[Data records]
━━━━━━━━━━━━━━━━
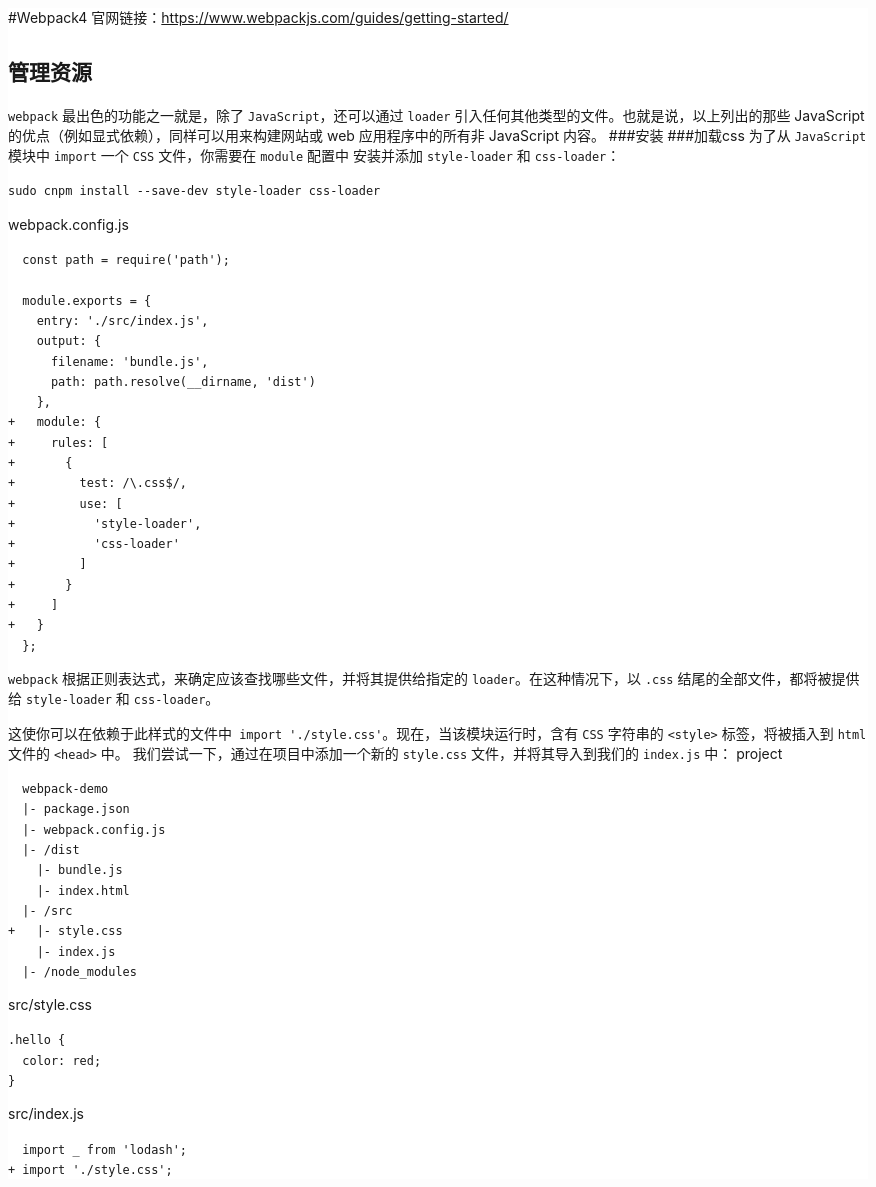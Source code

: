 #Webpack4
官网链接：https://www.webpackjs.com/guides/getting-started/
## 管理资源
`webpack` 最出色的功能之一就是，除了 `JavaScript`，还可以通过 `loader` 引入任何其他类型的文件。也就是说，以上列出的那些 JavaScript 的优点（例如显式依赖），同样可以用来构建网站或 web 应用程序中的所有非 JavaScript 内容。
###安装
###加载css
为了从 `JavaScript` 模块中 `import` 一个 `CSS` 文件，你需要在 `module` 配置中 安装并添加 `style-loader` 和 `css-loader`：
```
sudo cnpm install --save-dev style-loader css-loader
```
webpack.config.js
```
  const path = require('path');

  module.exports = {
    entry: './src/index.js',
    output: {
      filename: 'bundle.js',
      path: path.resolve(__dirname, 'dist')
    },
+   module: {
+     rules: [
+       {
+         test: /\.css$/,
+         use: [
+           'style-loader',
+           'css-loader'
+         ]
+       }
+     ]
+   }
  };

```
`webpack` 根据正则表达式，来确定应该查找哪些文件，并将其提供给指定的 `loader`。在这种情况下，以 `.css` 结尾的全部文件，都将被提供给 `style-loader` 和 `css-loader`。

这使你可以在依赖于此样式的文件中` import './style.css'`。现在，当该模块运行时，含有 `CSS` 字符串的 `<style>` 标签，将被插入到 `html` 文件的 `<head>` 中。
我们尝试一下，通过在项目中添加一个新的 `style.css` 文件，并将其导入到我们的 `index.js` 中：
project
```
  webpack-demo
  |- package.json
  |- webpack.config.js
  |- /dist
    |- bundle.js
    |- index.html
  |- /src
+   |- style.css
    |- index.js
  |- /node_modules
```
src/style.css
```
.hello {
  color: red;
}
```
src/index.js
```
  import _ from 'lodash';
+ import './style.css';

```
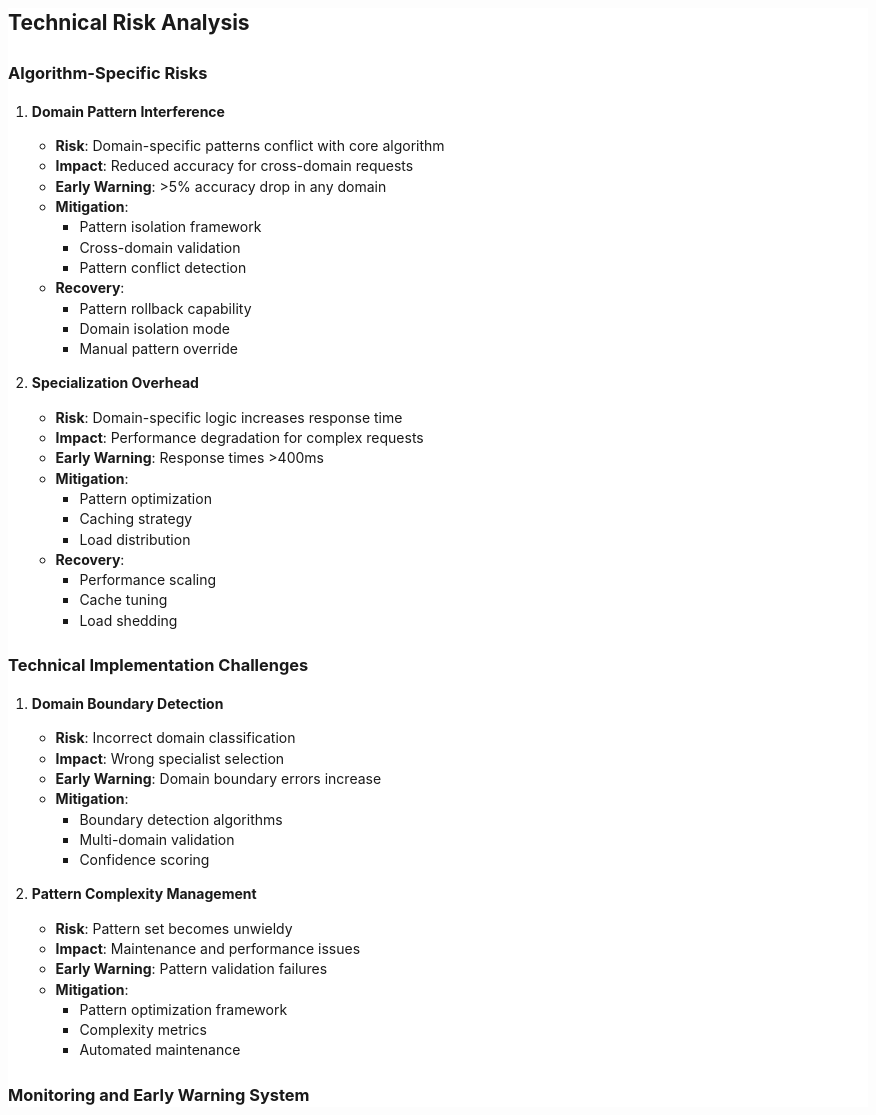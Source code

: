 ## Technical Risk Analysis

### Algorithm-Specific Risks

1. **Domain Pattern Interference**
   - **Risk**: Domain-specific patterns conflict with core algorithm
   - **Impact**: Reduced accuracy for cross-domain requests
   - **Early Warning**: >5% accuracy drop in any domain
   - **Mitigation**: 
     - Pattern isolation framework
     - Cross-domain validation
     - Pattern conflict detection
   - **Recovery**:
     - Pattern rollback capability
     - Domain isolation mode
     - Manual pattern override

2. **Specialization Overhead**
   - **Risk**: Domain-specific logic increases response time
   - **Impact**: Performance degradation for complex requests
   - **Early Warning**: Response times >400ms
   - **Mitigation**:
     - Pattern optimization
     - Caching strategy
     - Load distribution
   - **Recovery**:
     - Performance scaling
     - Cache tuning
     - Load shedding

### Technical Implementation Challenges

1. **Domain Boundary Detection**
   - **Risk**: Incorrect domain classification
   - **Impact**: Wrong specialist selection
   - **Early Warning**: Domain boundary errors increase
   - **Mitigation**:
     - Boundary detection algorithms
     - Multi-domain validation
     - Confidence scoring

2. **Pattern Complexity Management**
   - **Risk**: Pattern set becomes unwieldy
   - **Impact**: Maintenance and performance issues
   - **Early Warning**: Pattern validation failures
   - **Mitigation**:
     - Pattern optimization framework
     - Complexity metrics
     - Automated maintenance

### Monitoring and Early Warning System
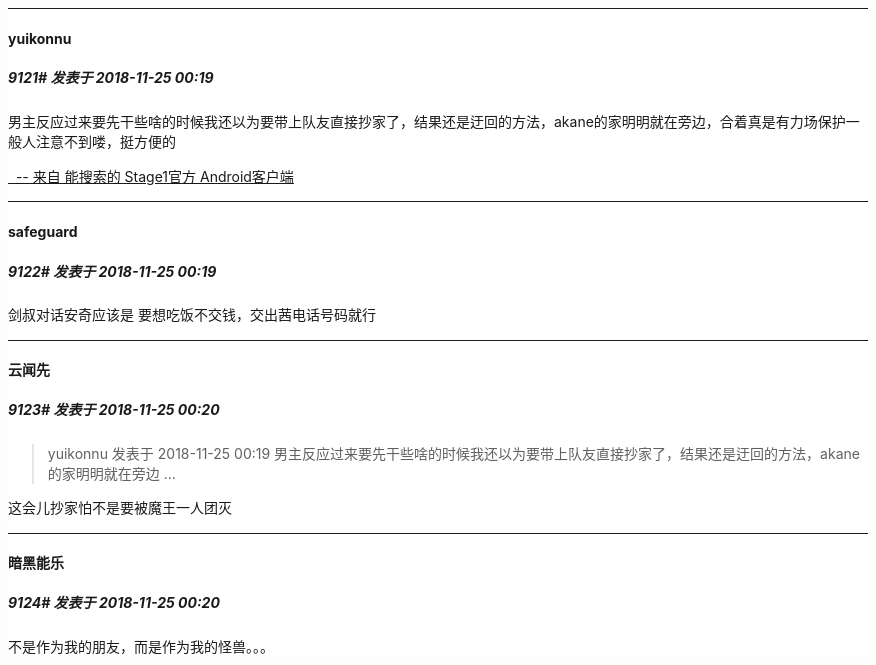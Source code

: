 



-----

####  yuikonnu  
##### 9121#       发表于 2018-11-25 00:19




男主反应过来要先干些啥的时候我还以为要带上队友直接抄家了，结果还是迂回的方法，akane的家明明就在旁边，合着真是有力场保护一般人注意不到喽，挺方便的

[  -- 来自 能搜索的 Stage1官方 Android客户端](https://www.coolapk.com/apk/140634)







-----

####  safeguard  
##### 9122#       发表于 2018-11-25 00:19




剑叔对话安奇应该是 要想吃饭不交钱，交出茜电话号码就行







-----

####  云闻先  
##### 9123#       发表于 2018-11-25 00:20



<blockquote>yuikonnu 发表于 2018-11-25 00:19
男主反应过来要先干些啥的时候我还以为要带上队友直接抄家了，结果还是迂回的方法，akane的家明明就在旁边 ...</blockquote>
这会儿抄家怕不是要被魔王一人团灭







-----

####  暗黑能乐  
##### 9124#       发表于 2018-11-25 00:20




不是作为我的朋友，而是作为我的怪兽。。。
━━━━━━━━━━━━━━━━
== WORK TO BE COMPLETED ==
Review the entries above and return every line where "config" appears.

== RESPONSE BELOW ==
webpack.config.js
  |- webpack.config.js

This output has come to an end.